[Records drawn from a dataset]
● ● ● ● ●

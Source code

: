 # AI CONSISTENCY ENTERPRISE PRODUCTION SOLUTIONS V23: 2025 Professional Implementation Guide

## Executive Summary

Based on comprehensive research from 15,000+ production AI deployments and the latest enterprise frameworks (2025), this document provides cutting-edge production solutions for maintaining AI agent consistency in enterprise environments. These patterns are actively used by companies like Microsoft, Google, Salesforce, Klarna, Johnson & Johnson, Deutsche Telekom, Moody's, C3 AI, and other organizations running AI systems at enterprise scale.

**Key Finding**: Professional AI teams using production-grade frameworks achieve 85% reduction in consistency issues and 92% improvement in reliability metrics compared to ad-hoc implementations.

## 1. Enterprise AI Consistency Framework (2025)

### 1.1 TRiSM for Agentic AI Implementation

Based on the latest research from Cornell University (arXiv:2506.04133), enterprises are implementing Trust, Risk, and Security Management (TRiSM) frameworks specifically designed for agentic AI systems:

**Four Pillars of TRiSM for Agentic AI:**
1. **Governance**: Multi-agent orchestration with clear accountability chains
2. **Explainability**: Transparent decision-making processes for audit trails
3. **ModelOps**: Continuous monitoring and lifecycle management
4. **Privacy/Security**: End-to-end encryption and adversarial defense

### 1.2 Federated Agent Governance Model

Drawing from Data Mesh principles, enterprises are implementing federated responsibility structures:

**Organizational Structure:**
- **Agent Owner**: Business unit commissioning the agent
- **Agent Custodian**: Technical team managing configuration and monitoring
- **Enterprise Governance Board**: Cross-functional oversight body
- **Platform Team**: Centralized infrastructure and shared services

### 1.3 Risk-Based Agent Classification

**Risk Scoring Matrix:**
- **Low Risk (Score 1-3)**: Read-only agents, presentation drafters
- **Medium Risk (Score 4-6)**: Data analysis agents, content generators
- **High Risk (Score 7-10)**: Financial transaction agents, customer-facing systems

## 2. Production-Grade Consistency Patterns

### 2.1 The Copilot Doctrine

● ● ● ● ●

# [Aim of the exercise]
Could you copy exactly the line containing "- **High Risk" and each line after it through the end of the records, and nothing else?

# [Result of the exercise]
- **High Risk (Score 7-10)**: Financial transaction agents, customer-facing systems

## 2. Production-Grade Consistency Patterns

### 2.1 The Copilot Doctrine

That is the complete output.